Source material START
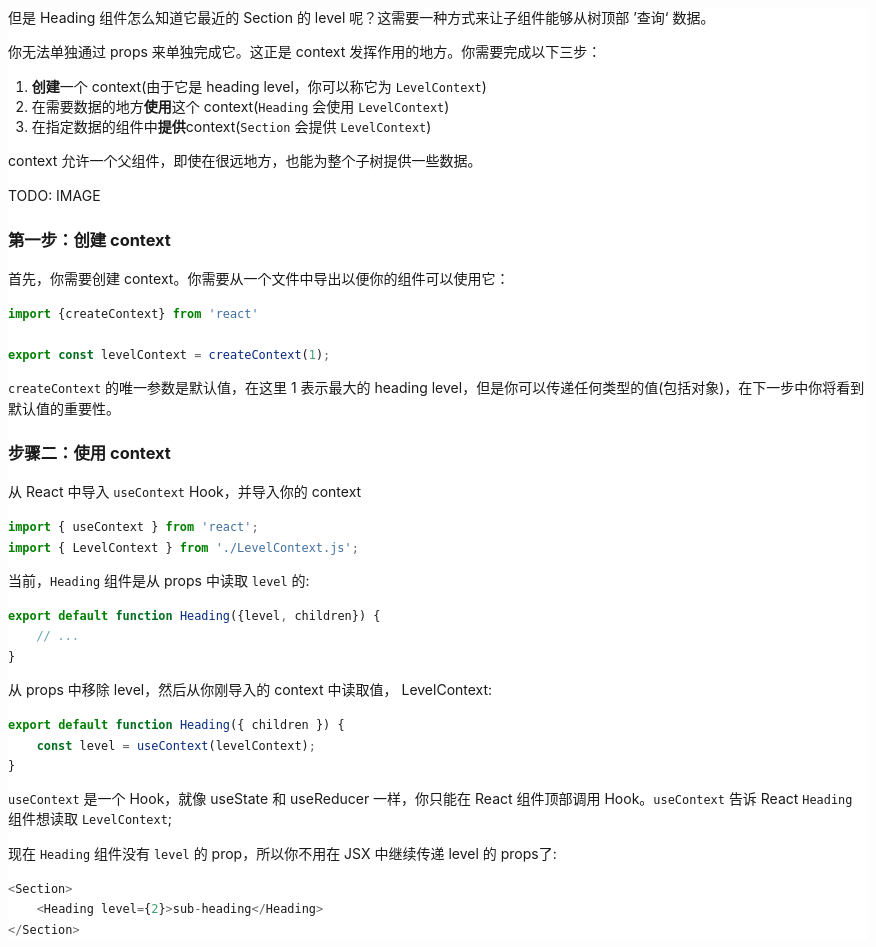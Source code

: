 但是 Heading 组件怎么知道它最近的 Section 的 level 呢？这需要一种方式来让子组件能够从树顶部 ’查询‘ 数据。

你无法单独通过 props 来单独完成它。这正是 context 发挥作用的地方。你需要完成以下三步：

1. **创建**一个 context(由于它是 heading level，你可以称它为 `LevelContext`)
2. 在需要数据的地方**使用**这个 context(`Heading` 会使用 `LevelContext`)
3. 在指定数据的组件中**提供**context(`Section` 会提供 `LevelContext`)

context 允许一个父组件，即使在很远地方，也能为整个子树提供一些数据。

TODO: IMAGE

### 第一步：创建 context

首先，你需要创建 context。你需要从一个文件中导出以便你的组件可以使用它：

```javascript LevelContext.js
import {createContext} from 'react'

export const levelContext = createContext(1);
```

`createContext` 的唯一参数是默认值，在这里 1 表示最大的 heading level，但是你可以传递任何类型的值(包括对象)，在下一步中你将看到默认值的重要性。

### 步骤二：使用 context

从 React 中导入 `useContext` Hook，并导入你的 context

```javascript
import { useContext } from 'react';
import { LevelContext } from './LevelContext.js';
```

当前，`Heading` 组件是从 props 中读取 `level` 的:

```javascript
export default function Heading({level, children}) {
	// ...
}
```

从 props 中移除 level，然后从你刚导入的 context 中读取值， LevelContext:

```javascript
export default function Heading({ children }) {
	const level = useContext(levelContext);
}
```

`useContext` 是一个 Hook，就像 useState 和 useReducer 一样，你只能在 React 组件顶部调用 Hook。`useContext` 告诉 React `Heading` 组件想读取 `LevelContext`;  

现在 `Heading` 组件没有 `level` 的 prop，所以你不用在 JSX 中继续传递 level 的 props了:

```javascript
<Section>
	<Heading level={2}>sub-heading</Heading>
</Section>
```
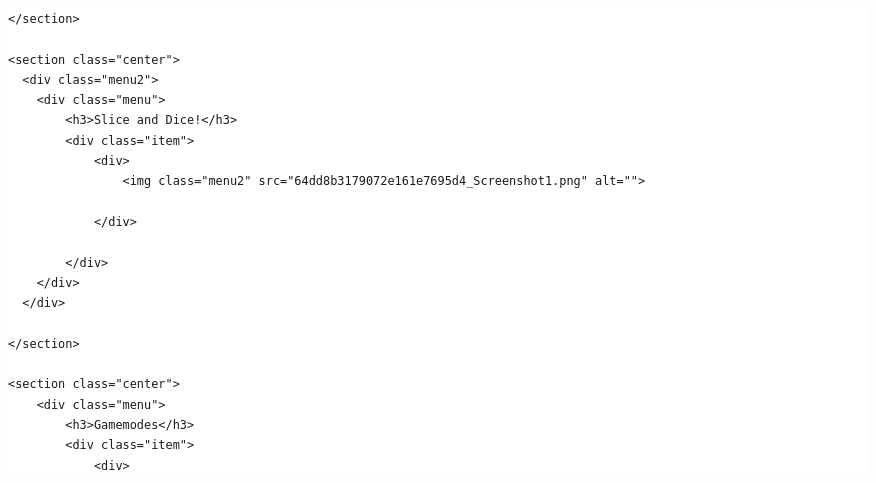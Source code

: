     </section>
    
    <section class="center">
      <div class="menu2">
        <div class="menu">
            <h3>Slice and Dice!</h3>
            <div class="item">
                <div>
                    <img class="menu2" src="64dd8b3179072e161e7695d4_Screenshot1.png" alt="">
                    
                </div>
                
            </div>
        </div>
      </div>
        
    </section>

    <section class="center">
        <div class="menu">
            <h3>Gamemodes</h3>
            <div class="item">
                <div>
Source material END
**How to complete this task:**
Repeat every entry exactly, but leave out the pictures.

**Solution:**
Source code

: 但是 Heading 组件怎么知道它最近的 Section 的 level 呢？这需要一种方式来让子组件能够从树顶部 ’查询‘ 数据。

你无法单独通过 props 来单独完成它。这正是 context 发挥作用的地方。你需要完成以下三步：

1. **创建**一个 context(由于它是 heading level，你可以称它为 `LevelContext`)
2. 在需要数据的地方**使用**这个 context(`Heading` 会使用 `LevelContext`)
3. 在指定数据的组件中**提供**context(`Section` 会提供 `LevelContext`)

context 允许一个父组件，即使在很远地方，也能为整个子树提供一些数据。

TODO: IMAGE

### 第一步：创建 context

首先，你需要创建 context。你需要从一个文件中导出以便你的组件可以使用它：

```javascript LevelContext.js
import {createContext} from 'react'

export const levelContext = createContext(1);
```

`createContext` 的唯一参数是默认值，在这里 1 表示最大的 heading level，但是你可以传递任何类型的值(包括对象)，在下一步中你将看到默认值的重要性。

### 步骤二：使用 context

从 React 中导入 `useContext` Hook，并导入你的 context

```javascript
import { useContext } from 'react';
import { LevelContext } from './LevelContext.js';
```

当前，`Heading` 组件是从 props 中读取 `level` 的:

```javascript
export default function Heading({level, children}) {
	// ...
}
```

从 props 中移除 level，然后从你刚导入的 context 中读取值， LevelContext:

```javascript
export default function Heading({ children }) {
	const level = useContext(levelContext);
}
```

`useContext` 是一个 Hook，就像 useState 和 useReducer 一样，你只能在 React 组件顶部调用 Hook。`useContext` 告诉 React `Heading` 组件想读取 `LevelContext`;  

现在 `Heading` 组件没有 `level` 的 prop，所以你不用在 JSX 中继续传递 level 的 props了:

```javascript
<Section>
	<Heading level={2}>sub-heading</Heading>
</Section>
```
Source code

:     </section>
    
    <section class="center">
      <div class="menu2">
        <div class="menu">
            <h3>Slice and Dice!</h3>
            <div class="item">
                <div>
                    <img class="menu2" src="64dd8b3179072e161e7695d4_Screenshot1.png" alt="">
                    
                </div>
                
            </div>
        </div>
      </div>
        
    </section>

    <section class="center">
        <div class="menu">
            <h3>Gamemodes</h3>
            <div class="item">
                <div>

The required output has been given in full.